TO DO — Pull out of the data below the stretch of lines bounded by the one containing "## Should you migrate yet?" and the one containing "You can keep", both bounds included, unchanged.
___ ENTRIES PROVIDED
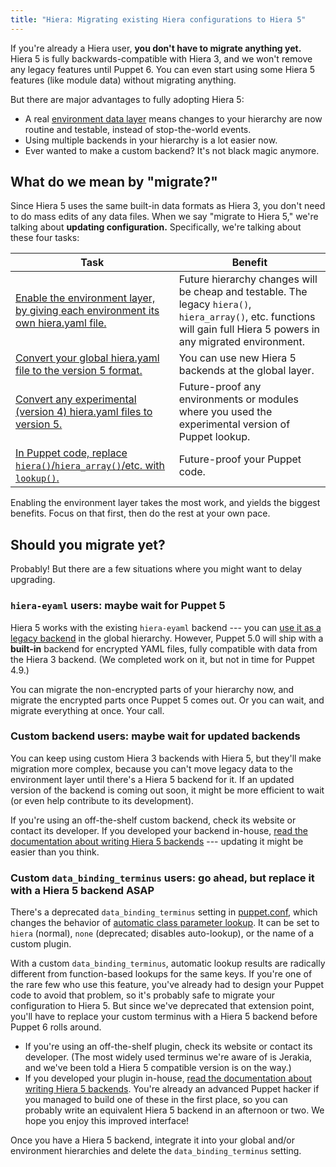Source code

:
 ```yaml
---
title: "Hiera: Migrating existing Hiera configurations to Hiera 5"
---
```


[layers]: todo
[migrate_environment]: todo
[migrate_v3]: todo
[migrate_v4]: todo
[migrate_functions]: todo
[legacy_backend]: todo
[backends]: todo
[puppet.conf]: todo
[automatic]: todo

If you're already a Hiera user, **you don't have to migrate anything yet.** Hiera 5 is fully backwards-compatible with Hiera 3, and we won't remove any legacy features until Puppet 6. You can even start using some Hiera 5 features (like module data) without migrating anything.

But there are major advantages to fully adopting Hiera 5:

* A real [environment data layer][layers] means changes to your hierarchy are now routine and testable, instead of stop-the-world events.
* Using multiple backends in your hierarchy is a lot easier now.
* Ever wanted to make a custom backend? It's not black magic anymore.

## What do we mean by "migrate?"

Since Hiera 5 uses the same built-in data formats as Hiera 3, you don't need to do mass edits of any data files. When we say "migrate to Hiera 5," we're talking about **updating configuration.** Specifically, we're talking about these four tasks:

Task | Benefit
-----|--------
[Enable the environment layer, by giving each environment its own hiera.yaml file.][migrate_environment] | Future hierarchy changes will be cheap and testable. The legacy `hiera()`, `hiera_array()`, etc. functions will gain full Hiera 5 powers in any migrated environment.
[Convert your global hiera.yaml file to the version 5 format.][migrate_v3] | You can use new Hiera 5 backends at the global layer.
[Convert any experimental (version 4) hiera.yaml files to version 5.][migrate_v4] | Future-proof any environments or modules where you used the experimental version of Puppet lookup.
[In Puppet code, replace `hiera()`/`hiera_array()`/etc. with `lookup()`.][migrate_functions] | Future-proof your Puppet code.

Enabling the environment layer takes the most work, and yields the biggest benefits. Focus on that first, then do the rest at your own pace.


## Should you migrate yet?

Probably! But there are a few situations where you might want to delay upgrading.

### `hiera-eyaml` users: maybe wait for Puppet 5

Hiera 5 works with the existing `hiera-eyaml` backend --- you can [use it as a legacy backend][legacy_backend] in the global hierarchy. However, Puppet 5.0 will ship with a **built-in** backend for encrypted YAML files, fully compatible with data from the Hiera 3 backend. (We completed work on it, but not in time for Puppet 4.9.)

You can migrate the non-encrypted parts of your hierarchy now, and migrate the encrypted parts once Puppet 5 comes out. Or you can wait, and migrate everything at once. Your call.

### Custom backend users: maybe wait for updated backends

You can keep using custom Hiera 3 backends with Hiera 5, but they'll make migration more complex, because you can't move legacy data to the environment layer until there's a Hiera 5 backend for it. If an updated version of the backend is coming out soon, it might be more efficient to wait (or even help contribute to its development).

If you're using an off-the-shelf custom backend, check its website or contact its developer. If you developed your backend in-house, [read the documentation about writing Hiera 5 backends][backends] --- updating it might be easier than you think.

### Custom `data_binding_terminus` users: go ahead, but replace it with a Hiera 5 backend ASAP

There's a deprecated `data_binding_terminus` setting in [puppet.conf][], which changes the behavior of [automatic class parameter lookup][automatic]. It can be set to `hiera` (normal), `none` (deprecated; disables auto-lookup), or the name of a custom plugin.

With a custom `data_binding_terminus`, automatic lookup results are radically different from function-based lookups for the same keys. If you're one of the rare few who use this feature, you've already had to design your Puppet code to avoid that problem, so it's probably safe to migrate your configuration to Hiera 5. But since we've deprecated that extension point, you'll have to replace your custom terminus with a Hiera 5 backend before Puppet 6 rolls around.

* If you're using an off-the-shelf plugin, check its website or contact its developer. (The most widely used terminus we're aware of is Jerakia, and we've been told a Hiera 5 compatible version is on the way.)
* If you developed your plugin in-house, [read the documentation about writing Hiera 5 backends][backends]. You're already an advanced Puppet hacker if you managed to build one of these in the first place, so you can probably write an equivalent Hiera 5 backend in an afternoon or two. We hope you enjoy this improved interface!

Once you have a Hiera 5 backend, integrate it into your global and/or environment hierarchies and delete the `data_binding_terminus` setting.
______
TASK RESULT —
## Should you migrate yet?

Probably! But there are a few situations where you might want to delay upgrading.

### `hiera-eyaml` users: maybe wait for Puppet 5

Hiera 5 works with the existing `hiera-eyaml` backend --- you can [use it as a legacy backend][legacy_backend] in the global hierarchy. However, Puppet 5.0 will ship with a **built-in** backend for encrypted YAML files, fully compatible with data from the Hiera 3 backend. (We completed work on it, but not in time for Puppet 4.9.)

You can migrate the non-encrypted parts of your hierarchy now, and migrate the encrypted parts once Puppet 5 comes out. Or you can wait, and migrate everything at once. Your call.

### Custom backend users: maybe wait for updated backends

You can keep using custom Hiera 3 backends with Hiera 5, but they'll make migration more complex, because you can't move legacy data to the environment layer until there's a Hiera 5 backend for it. If an updated version of the backend is coming out soon, it might be more efficient to wait (or even help contribute to its development).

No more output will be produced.